The Norris-La Guardia Act enumerated nine specific, peaceable union activities against which federal courts might not issue injunctions. These included ceasing or refusing to work, joining a union, paying strike benefits, publicizing facts in a labor dispute, and advising or persuading others regarding the listed items. So-called yellow-dog contracts, in which a worker, as a condition of employment, agreed not to join a union, were explicitly held to be unenforceable. The law also severely restricted applying the concepts of conspiracy or shared liability for engaging in the enumerated actions.
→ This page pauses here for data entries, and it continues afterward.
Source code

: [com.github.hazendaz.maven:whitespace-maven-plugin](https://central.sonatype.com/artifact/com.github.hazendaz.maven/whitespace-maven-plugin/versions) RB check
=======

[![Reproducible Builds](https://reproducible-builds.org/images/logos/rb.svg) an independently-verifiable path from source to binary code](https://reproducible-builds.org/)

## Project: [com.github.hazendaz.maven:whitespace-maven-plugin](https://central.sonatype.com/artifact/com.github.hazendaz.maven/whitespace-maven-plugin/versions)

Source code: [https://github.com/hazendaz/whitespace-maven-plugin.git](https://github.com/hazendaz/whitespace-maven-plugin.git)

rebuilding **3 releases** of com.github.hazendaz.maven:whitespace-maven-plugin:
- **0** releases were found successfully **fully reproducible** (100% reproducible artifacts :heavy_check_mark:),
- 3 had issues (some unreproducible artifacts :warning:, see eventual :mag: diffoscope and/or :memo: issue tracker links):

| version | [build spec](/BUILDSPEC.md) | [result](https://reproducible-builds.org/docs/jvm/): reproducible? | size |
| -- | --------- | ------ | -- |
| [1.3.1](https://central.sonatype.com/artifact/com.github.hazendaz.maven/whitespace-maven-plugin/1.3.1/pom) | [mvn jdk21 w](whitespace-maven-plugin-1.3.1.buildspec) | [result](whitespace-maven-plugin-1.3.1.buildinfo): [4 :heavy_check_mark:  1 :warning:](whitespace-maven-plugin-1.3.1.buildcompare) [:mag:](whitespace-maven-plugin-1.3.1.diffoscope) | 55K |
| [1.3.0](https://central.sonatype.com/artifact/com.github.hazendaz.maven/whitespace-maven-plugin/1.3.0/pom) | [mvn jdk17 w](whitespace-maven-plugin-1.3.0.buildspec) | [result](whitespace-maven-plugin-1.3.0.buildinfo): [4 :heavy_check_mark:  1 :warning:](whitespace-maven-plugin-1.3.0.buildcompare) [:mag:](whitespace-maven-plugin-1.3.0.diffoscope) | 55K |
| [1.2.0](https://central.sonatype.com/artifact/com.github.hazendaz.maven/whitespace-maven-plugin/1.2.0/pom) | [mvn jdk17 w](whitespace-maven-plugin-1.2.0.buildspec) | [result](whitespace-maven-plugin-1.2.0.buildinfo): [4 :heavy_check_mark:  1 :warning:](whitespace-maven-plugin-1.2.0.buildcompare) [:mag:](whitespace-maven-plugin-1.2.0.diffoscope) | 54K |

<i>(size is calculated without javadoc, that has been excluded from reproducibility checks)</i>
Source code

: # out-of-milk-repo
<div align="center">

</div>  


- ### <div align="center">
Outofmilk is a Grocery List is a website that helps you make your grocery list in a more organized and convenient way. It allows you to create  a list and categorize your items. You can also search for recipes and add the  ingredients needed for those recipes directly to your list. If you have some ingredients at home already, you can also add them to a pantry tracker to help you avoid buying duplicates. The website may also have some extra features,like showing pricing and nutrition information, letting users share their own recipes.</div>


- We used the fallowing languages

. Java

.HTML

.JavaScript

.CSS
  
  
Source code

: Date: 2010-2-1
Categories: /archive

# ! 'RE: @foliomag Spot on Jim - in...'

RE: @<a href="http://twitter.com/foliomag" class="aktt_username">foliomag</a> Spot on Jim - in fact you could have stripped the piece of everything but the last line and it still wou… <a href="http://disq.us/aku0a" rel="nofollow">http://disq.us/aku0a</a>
The constitutionality of the Norris-La Guardia Act was upheld in the case of Lauf v. E. G. Shinner & Co. (1938). Significant cases in which injunctive relief was refused were Apex Hosiery Co. v. Leader (1939) and United States v. Hutcheson (1941). However, the law was largely superseded by other major federal labor legislation. The National Industrial Recovery Act of 1933 and the National Labor Relations Act (Wagner Act) of 1935 established a national policy that workers had the right to organize unions and bargain collectively. The Wagner Act prohibited various unfair labor practices by employers and created the National Labor Relations Board to protect these.

Impact
Norris-La Guardia contributed to the general climate of opinion legitimizing the formation and activities of labor unions, reacting to worker distress from the Depression. While emphasis shifted to other policies, under which union membership increased rapidly, both the Apex and Hutcheson cases involved union activities with strongly antisocial elements such as secondary boycotts. The Taft-Hartley Act of 1947 restricted these and other harmful union activities.
Bibliography
Daugherty, Carroll R. Labor Problems in American Industry. 5th ed. Boston: Houghton Mifflin, 1941.
Gregory, Charles O. Labor and the Law. New York: W. W. Norton, 1949.
Lehman, Jeffrey, and Shirelle Phelps, eds. West’s Encyclopedia of American Law. Detroit: Thompson/Gale, 2005.
Norris, George W. Fighting Liberal. New York: Collier Books, 1961.